The main form of protection dogs provide is a deterrent anyways, and as a deterrent, even if they are friendly, they work pretty darn well. It's been shown that in general a dog that has not been highly trained in protection is not likely to actually take down a threat anyways. I don't really want my dog to feel like he needs to protect me, I want my dog looking to me for guidance and safety, not the other way around. Imo when you have a dog, you are the leader and you should not be needy of protection from them.

Me and my pup (who is now 15 months old) don't come across concerning people often, but the times we have, he's actually picked up on it and is not his normal friendly self. He stands tall and serious and let's out a few barks. He knows a normal person when he sees one, which also means he can tell when something is off. He barks at suspicious noises in the night or people at the door and this is plenty good enough for me as far as protection. Both cases I direct his attention to me and let him know that "I got this" and I appreciate his warning barks and don't correct for them. 

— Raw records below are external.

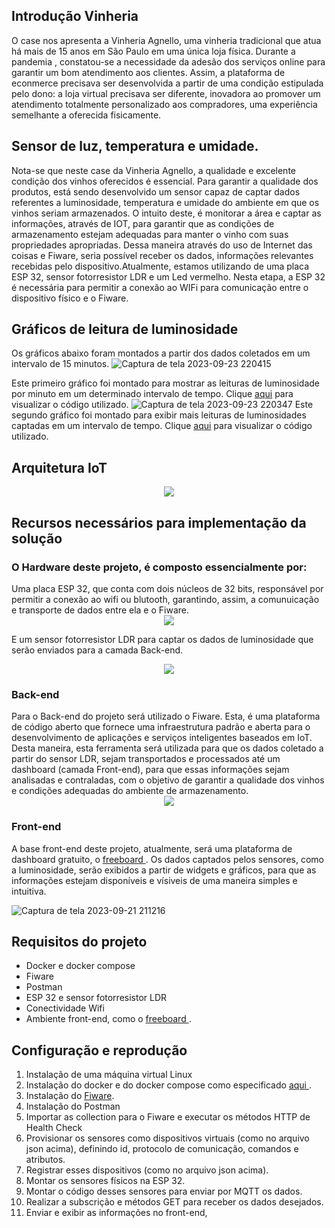 ## Introdução Vinheria 
O case nos apresenta a Vinheria Agnello, uma vinheria tradicional que atua há mais de 15 anos em São Paulo em uma única loja física. Durante a pandemia , constatou-se a necessidade da adesão dos serviços online para garantir um bom atendimento aos clientes. Assim, a plataforma de econmerce precisava ser desenvolvida a partir de uma condição estipulada pelo dono: a loja virtual precisava ser diferente, inovadora ao promover um atendimento totalmente personalizado aos compradores, uma experiência semelhante a oferecida fisicamente.

## Sensor de luz, temperatura e umidade.
Nota-se que neste case da Vinheria Agnello, a qualidade e excelente condição dos vinhos oferecidos é essencial.
Para garantir a qualidade dos produtos, está sendo desenvolvido um sensor capaz de captar dados referentes a luminosidade, temperatura e umidade do ambiente em que os vinhos seriam armazenados. O intuito deste, é monitorar a área e captar as informações, através de IOT, para garantir que as condições de armazenamento estejam adequadas para manter o vinho com suas propriedades apropriadas. Dessa maneira através do uso de Internet das coisas e Fiware, seria possível receber os dados, informações relevantes recebidas pelo dispositivo.Atualmente, estamos utilizando de uma placa ESP 32, sensor fotorresistor LDR e um Led vermelho. Nesta etapa, a ESP 32 é necessária para permitir a conexão ao WIFi para comunicação entre o dispositivo físico e o Fiware.

## Gráficos de leitura de luminosidade
Os gráficos abaixo foram montados a partir dos dados coletados em um intervalo de 15 minutos.
![Captura de tela 2023-09-23 220415](https://github.com/fernandakaory/cp5-edge/assets/126582859/a62e20fa-a2cf-48f2-873f-442cd4c1e1c5)

Este primeiro gráfico foi montado para mostrar as leituras de luminosidade por minuto em um determinado intervalo de tempo. Clique <a href="https://github.com/fernandakaory/cp5-edge/blob/main/grafico1.py">aqui</a> para visualizar o código utilizado.
![Captura de tela 2023-09-23 220347](https://github.com/fernandakaory/cp5-edge/assets/126582859/52f6a1f0-08ca-4129-ac97-730571cf3a09)
Este segundo gráfico foi montado para exibir mais leituras de luminosidades captadas em um intervalo de tempo. Clique <a href="https://github.com/fernandakaory/cp5-edge/blob/main/grafico2.py">aqui</a> para visualizar o código utilizado.

## Arquitetura IoT
<div align="center">
  <img src="https://github.com/fernandakaory/cp5-edge/assets/126582859/14d7e32c-9c77-4bf5-b993-9316b761b6ad" >
</div>


## Recursos necessários para implementação da solução
<h3>O Hardware deste projeto, é composto essencialmente por: </h3>
Uma placa ESP 32, que conta com dois núcleos de 32 bits, responsável por permitir a conexão ao wifi ou blutooth, garantindo, assim, a comunuicação e transporte de dados entre ela e o Fiware.

<div align="center">
  <img src="https://github.com/fernandakaory/sprint3-edge/assets/126582859/2530d075-fcab-4b35-ad58-5eed09751ef7" >
</div>

E um sensor fotorresistor LDR para captar os dados de luminosidade que serão enviados para a camada Back-end.
<div align="center">
  <img src="https://github.com/fernandakaory/cp5-edge/assets/126582859/e915c367-c692-450a-985c-a55a7eae9e41" >
</div>
<h3>Back-end</h3>
Para o Back-end do projeto será utilizado o Fiware. Esta, é uma plataforma de código aberto que fornece uma infraestrutura padrão e aberta para o desenvolvimento de aplicações e serviços inteligentes baseados em IoT. Desta maneira, esta ferramenta será utilizada para que os dados coletado a partir do sensor LDR, sejam transportados e processados até um dashboard (camada Front-end), para que essas informações sejam analisadas e contraladas, com o objetivo de garantir a qualidade dos vinhos e condições adequadas do ambiente de armazenamento.
<div align="center">
  <img src="https://github.com/fernandakaory/sprint3-edge/assets/126582859/dcd4980b-f53f-444d-99d6-4925a6668d87" >
</div>
<h3>Front-end</h3>
A base front-end deste projeto, atualmente, será uma plataforma de dashboard gratuito, o <a href=https://freeboard.io/> freeboard </a>. Os dados captados pelos sensores, como a luminosidade, serão exibidos a partir de widgets e gráficos, para que as informações estejam disponíveis e vísiveis de uma maneira simples e intuitiva.

![Captura de tela 2023-09-21 211216](https://github.com/fernandakaory/cp5-edge/assets/126582859/58b6d4c4-50bc-40ce-ae28-d5bc36d917e1)


## Requisitos do projeto
- Docker e docker compose
- Fiware
- Postman
- ESP 32 e sensor fotorresistor LDR
- Conectividade Wifi
- Ambiente front-end, como o <a href=https://freeboard.io/> freeboard </a>.
  
## Configuração e reprodução
1. Instalação de uma máquina virtual Linux
2. Instalação do docker e do docker compose como especificado <a href="https://docs.docker.com/engine/install/ubuntu/"> aqui </a>.
3. Instalação do <a href=https://github.com/fabiocabrini/fiware> Fiware</a>.
4. Instalação do Postman
5. Importar as collection para o Fiware e executar os métodos HTTP de Health Check
6. Provisionar os sensores como dispositivos virtuais (como no arquivo json acima), definindo id, protocolo de comunicação, comandos e atributos.
7. Registrar esses dispositivos  (como no arquivo json acima).
8. Montar os sensores físicos na ESP 32.
9. Montar o código desses sensores para enviar por MQTT os dados.
10. Realizar a subscrição e métodos GET para receber os dados desejados.
11. Enviar e exibir as informações no front-end,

Sounds like you have done great with your dog on socialization and he is in a really good place for his age! Now that you have a great foundation of confidence and socialization, you can start training your pup to start acting more indifferent to people. I would recommend maybe not going to dog parks anymore, since that is about as encouraging as it gets for running up to people and dogs and looking to them for fun... Instead, you can take him to other places and work on keeping his focus on you and looking to you for fun instead of everyone else in the world


----------



## MayzieGSD (Aug 28, 2006)

My female just turned 10 years old and she is still a goofy puppy when greeting people. She will bark and put on a great show if they are outside the home but would offer tail wags and kisses if given the opportunity to interact. I did socialize her a lot as a puppy too. 

My male is much more protective.


----------



## BrokenSailor (Oct 22, 2013)

Your dog will have plenty of time to become more serious. The others are right... you are lucky to have such a friendly pup. He will grow more protective as he ages. But you get to train that part how you want. Most of it with a GSD will be natural to them. Better to start out the way you are. 

A puppy is like a child... discovering things through playing as they grow. Even training is play to them... that is how they learn. A pup that is very playful is most likely a pup with a high drive. That is what you want. You got a good one!


----------



## MaggieRoseLee (Aug 17, 2001)

BrokenSailor said:


> Your dog will have plenty of time to become more serious. The others are right... you are lucky to have such a friendly pup. He will grow more protective as he ages. But you get to train that part how you want. Most of it with a GSD will be natural to them. Better to start out the way you are.
> 
> A puppy is like a child... discovering things through playing as they grow. Even training is play to them... that is how they learn. A pup that is very playful is most likely a pup with a high drive. That is what you want. You got a good one!


:thumbup: 

Welcome to the site BrokenSailor, like the way you post!!! :wub:


----------



## Mikelia (Aug 29, 2012)

What everyone else has said. My friendliest, most solid, trustworthy with people dog is also the one dog out of the five that I own that would likely actually protect in a threatening situation. He is well socialized, confident, always looks to me for direction and has a good enough head on his shoulders to respond confidently in a scary situation. 
So many gsds are fearful. They bark at everything and everyone and people think they are protective. If you've raised your dog, exposed her to many situations/people/other animals and she's never lunged and barked the whole way through puppyhood then you have a great dog and have done a good job


----------



## Longfisher (Feb 28, 2013)

*Socializing*



USMCvet said:


> Thank you all for the responses...I was informed over and over again the importance of socialization so I did I socialized her at an extreme amount..so yes there is no threat to her...I don't want ppl to be able to just walk up to me and her get excited....lol


I too wanted a dog that would, at least, be suspicious of strangers but be totally unreactive to other dogs unless put on alert.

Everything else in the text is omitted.